Re: Lost PCIe PME after a914ff2d78ce ("PCI/ASPM: Don't select CONFIG_PCIEASPM by default")

From: Bjorn Helgaas
Date: Mon Jun 01 2020 - 11:13:43 EST


On Sat, May 30, 2020 at 04:33:44AM -0700, Christoph Hellwig wrote:
> On Sat, May 30, 2020 at 08:14:34AM +0100, Matthew Garrett wrote:
> > On Sat, May 30, 2020 at 08:33:50AM +0200, Heiner Kallweit wrote:
> >
> > > It *was* default y. This changed with a914ff2d78ce ("PCI/ASPM: Don't
> > > select CONFIG_PCIEASPM by default") and that's what triggered the
> > > problem. If there's no easy solution, then maybe it's best to revert
> > > the change for now.
> >
> > Oh, sorry, I was looking at mainline. CONFIG_PCIEASPM should
> > *definitely* be enabled by default - platforms expect the OS to support
> > it. If we want to get rid of default y then I think it'd make more sense
> > to have a CONFIG_DISABLE_PCIEASPM that's under EXPERT, and people who
> > really want to disable the code can do so.
>
> I think the fact that the EXPERT didn't get removed in the above bug
> is a defintive bug. But I'd go further and think the CONFIG_PCIEASPM
> option should be removed entirely. There is absolutely no good reason
> to not build this small amount of code if PCIe support is enabled.
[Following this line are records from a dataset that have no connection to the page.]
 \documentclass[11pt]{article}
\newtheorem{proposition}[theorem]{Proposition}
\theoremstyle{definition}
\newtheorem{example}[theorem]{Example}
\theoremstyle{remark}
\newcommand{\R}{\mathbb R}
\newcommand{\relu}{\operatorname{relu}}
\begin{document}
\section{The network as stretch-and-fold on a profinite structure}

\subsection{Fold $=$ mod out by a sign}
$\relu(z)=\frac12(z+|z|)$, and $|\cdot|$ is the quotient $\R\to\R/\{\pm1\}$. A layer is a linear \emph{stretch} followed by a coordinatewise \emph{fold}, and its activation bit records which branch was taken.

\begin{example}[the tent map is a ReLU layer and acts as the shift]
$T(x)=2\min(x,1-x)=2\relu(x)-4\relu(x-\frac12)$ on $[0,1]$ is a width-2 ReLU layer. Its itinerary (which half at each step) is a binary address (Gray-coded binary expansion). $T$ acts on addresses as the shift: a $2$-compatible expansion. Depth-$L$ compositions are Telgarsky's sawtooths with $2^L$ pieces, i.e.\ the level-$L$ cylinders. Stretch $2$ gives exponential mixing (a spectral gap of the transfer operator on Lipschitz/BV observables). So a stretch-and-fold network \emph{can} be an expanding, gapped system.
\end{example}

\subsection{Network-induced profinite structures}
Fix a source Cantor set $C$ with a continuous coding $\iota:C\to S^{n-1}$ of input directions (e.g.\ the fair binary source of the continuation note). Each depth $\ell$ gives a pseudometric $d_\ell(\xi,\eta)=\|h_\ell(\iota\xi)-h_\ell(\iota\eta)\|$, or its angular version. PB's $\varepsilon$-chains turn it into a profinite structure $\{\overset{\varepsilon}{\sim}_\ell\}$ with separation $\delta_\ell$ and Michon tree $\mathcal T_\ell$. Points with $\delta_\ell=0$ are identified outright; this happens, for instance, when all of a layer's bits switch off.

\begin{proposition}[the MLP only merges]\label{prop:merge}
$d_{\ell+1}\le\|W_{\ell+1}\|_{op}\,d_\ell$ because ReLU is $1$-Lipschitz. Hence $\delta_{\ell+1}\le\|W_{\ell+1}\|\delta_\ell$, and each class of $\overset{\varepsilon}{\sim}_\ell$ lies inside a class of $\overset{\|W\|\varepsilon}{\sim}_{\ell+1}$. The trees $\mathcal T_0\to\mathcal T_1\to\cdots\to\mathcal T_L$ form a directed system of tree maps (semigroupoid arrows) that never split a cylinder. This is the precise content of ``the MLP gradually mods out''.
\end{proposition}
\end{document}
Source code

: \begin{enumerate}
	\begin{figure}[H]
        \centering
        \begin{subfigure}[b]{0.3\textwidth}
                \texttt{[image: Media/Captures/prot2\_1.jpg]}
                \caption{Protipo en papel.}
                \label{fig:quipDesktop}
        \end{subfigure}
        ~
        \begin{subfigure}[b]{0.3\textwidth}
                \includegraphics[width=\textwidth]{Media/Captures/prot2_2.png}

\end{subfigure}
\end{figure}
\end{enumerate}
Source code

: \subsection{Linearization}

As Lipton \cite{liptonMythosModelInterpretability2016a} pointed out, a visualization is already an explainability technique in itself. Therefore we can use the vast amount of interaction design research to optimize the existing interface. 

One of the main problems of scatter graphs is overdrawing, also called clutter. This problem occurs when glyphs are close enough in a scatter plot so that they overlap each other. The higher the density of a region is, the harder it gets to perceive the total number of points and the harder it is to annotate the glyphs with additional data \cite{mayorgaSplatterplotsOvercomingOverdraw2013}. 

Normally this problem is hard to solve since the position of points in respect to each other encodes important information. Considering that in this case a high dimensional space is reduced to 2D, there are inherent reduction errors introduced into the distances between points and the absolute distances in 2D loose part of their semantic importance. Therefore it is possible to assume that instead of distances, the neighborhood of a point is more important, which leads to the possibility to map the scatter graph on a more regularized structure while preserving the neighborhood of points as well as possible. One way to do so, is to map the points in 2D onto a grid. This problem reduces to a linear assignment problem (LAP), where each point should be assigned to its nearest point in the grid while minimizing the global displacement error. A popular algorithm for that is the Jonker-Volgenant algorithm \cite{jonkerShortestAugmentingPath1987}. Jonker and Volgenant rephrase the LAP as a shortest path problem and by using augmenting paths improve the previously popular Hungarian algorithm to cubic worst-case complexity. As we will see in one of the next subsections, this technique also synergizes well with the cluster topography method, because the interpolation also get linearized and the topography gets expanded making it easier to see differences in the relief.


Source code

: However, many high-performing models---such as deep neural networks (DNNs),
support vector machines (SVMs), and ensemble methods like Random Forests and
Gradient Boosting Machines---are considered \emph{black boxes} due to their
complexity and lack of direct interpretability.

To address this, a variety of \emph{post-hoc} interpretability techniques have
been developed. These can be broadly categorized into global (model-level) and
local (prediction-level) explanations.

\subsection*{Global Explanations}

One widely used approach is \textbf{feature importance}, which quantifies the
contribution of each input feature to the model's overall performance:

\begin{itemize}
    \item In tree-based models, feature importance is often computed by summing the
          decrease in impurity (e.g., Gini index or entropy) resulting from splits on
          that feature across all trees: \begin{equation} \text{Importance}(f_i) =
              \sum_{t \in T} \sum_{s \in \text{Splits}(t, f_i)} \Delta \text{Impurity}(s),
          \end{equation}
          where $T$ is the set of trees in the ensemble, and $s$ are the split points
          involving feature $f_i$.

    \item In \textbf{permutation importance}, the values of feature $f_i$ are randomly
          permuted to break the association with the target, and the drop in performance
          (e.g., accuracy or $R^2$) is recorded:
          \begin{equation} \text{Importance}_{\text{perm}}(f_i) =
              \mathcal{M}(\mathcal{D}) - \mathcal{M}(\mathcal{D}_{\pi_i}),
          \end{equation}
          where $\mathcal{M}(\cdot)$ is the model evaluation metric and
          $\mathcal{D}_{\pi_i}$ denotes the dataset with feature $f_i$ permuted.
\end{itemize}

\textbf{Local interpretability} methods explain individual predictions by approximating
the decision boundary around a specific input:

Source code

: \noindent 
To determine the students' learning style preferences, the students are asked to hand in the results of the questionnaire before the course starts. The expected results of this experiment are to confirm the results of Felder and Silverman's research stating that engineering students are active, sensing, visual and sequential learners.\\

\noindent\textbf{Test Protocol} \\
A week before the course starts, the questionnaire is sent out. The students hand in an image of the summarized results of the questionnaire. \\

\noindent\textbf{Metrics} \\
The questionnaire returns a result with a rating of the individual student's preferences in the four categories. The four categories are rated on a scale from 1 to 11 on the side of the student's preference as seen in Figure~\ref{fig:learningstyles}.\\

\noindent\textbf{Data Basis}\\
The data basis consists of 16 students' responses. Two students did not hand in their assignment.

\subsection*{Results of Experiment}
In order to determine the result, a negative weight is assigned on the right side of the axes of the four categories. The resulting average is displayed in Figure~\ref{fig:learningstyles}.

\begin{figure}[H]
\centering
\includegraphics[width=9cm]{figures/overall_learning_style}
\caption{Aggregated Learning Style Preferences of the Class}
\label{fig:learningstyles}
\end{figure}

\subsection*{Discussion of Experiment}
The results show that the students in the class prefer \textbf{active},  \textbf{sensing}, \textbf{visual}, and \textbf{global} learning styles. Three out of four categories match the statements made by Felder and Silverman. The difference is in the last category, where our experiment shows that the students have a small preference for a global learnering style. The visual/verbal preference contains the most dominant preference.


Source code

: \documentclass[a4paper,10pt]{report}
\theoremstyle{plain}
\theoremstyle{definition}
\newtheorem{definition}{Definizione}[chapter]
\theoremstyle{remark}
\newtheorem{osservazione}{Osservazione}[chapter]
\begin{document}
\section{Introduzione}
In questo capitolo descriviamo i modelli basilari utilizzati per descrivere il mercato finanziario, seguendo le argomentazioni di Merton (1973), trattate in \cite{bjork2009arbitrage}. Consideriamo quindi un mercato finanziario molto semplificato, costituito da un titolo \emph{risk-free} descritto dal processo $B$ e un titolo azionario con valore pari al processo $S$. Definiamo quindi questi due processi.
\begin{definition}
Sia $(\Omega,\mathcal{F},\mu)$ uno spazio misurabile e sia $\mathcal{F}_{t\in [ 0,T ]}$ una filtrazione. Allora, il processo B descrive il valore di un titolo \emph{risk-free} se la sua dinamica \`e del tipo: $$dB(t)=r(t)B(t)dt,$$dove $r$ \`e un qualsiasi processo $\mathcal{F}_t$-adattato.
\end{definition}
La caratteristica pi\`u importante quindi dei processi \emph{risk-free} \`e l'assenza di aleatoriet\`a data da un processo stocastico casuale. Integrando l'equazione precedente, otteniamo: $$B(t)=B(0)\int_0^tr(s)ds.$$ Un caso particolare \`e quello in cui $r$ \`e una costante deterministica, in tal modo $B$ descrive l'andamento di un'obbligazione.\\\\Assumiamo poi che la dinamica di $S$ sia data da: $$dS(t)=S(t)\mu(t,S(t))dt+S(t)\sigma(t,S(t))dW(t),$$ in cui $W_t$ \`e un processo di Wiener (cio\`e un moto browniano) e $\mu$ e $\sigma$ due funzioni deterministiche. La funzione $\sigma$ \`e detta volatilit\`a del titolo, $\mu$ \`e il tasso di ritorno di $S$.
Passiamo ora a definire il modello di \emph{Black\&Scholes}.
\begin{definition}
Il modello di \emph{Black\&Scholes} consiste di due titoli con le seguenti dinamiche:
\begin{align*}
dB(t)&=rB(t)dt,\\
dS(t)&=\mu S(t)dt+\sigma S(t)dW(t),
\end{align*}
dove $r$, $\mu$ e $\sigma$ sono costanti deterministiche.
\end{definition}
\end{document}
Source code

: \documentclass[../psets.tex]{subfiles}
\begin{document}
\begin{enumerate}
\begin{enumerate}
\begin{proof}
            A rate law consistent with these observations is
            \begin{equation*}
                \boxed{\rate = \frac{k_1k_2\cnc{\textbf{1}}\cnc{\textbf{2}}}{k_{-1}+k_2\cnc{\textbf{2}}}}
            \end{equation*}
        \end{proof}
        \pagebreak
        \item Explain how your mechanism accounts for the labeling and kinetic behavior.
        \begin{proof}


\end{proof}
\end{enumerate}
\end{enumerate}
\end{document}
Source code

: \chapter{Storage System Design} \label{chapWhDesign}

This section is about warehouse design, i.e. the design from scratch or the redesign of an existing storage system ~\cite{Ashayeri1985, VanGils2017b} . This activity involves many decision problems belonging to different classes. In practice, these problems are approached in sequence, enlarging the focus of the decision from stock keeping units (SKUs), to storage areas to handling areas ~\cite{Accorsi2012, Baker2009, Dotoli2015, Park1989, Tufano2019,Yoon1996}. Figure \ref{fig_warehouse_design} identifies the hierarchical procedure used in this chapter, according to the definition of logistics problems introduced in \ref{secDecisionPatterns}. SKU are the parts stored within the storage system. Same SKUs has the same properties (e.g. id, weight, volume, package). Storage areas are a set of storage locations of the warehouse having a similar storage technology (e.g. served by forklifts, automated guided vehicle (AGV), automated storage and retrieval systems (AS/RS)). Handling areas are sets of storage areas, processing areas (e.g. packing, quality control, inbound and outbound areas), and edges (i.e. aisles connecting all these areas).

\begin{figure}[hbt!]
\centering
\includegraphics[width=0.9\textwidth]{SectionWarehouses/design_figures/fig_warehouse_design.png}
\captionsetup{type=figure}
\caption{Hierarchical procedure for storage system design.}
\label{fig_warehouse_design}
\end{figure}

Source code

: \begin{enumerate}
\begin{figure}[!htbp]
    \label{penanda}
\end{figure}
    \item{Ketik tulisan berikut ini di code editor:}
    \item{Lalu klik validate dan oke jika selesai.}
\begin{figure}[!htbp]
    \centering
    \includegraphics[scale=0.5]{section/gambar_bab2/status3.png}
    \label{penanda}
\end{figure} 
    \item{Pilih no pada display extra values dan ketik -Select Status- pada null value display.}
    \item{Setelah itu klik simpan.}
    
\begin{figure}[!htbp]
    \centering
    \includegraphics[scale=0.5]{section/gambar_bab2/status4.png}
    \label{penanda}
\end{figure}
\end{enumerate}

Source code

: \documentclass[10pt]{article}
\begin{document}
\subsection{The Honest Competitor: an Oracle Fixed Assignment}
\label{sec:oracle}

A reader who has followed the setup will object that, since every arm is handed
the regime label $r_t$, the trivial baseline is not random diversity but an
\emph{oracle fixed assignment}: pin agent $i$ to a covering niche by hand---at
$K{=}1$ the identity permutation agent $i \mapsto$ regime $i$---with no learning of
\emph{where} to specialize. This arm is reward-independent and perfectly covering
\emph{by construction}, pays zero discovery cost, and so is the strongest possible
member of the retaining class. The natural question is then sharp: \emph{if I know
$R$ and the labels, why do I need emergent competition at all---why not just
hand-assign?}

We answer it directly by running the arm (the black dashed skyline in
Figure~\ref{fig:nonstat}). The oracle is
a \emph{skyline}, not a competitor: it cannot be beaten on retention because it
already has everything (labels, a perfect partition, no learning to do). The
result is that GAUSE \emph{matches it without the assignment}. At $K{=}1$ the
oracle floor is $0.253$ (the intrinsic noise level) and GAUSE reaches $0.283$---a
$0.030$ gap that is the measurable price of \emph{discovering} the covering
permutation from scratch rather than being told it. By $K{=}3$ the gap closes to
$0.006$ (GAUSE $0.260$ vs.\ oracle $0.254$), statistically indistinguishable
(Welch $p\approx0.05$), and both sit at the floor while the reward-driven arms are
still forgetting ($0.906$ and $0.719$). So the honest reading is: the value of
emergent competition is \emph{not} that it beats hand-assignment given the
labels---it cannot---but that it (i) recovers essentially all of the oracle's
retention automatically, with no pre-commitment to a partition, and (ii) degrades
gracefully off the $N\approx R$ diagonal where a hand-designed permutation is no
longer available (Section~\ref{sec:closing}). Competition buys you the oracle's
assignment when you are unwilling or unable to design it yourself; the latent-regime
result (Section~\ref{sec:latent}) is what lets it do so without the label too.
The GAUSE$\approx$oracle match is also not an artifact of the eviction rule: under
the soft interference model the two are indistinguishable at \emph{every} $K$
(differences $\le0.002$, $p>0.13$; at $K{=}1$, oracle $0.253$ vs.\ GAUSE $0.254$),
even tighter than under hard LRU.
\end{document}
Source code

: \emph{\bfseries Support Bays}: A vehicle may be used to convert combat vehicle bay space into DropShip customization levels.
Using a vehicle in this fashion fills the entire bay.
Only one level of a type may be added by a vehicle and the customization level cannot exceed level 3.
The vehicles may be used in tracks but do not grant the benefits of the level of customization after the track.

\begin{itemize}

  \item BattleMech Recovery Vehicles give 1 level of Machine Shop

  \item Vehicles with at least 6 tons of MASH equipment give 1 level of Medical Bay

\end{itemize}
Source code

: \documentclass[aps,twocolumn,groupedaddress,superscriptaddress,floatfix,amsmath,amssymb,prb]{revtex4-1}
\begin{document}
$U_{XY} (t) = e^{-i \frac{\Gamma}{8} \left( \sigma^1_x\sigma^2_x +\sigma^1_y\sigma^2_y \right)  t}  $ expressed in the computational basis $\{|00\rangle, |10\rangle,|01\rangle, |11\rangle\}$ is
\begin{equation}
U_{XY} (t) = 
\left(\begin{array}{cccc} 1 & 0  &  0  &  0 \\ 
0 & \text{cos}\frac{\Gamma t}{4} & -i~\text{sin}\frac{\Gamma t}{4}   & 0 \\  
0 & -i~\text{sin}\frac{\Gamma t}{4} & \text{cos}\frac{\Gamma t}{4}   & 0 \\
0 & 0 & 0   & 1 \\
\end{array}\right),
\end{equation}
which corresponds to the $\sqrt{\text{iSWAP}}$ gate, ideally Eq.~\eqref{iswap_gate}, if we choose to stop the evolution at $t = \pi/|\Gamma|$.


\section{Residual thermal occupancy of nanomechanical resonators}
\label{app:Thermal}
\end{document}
That might be a good solution. I don't really want a situation where
leaving CONFIG_PCIEASPM unset is "known to break PME."

ASPM support has historically been fragile, and it's actually a
significant amount of code (~10KB on my x86), which is larger than
many other things for which we have config options. But we do have
boot-time and run-time ways to disable it.

Another possibility might be to make it so Linux always advertises
ASPM support, but doesn't actually *do* anything unless
CONFIG_PCIEASPM is set. I don't think advertising ASPM support means
the OS is required to change whatever configuration firmware did.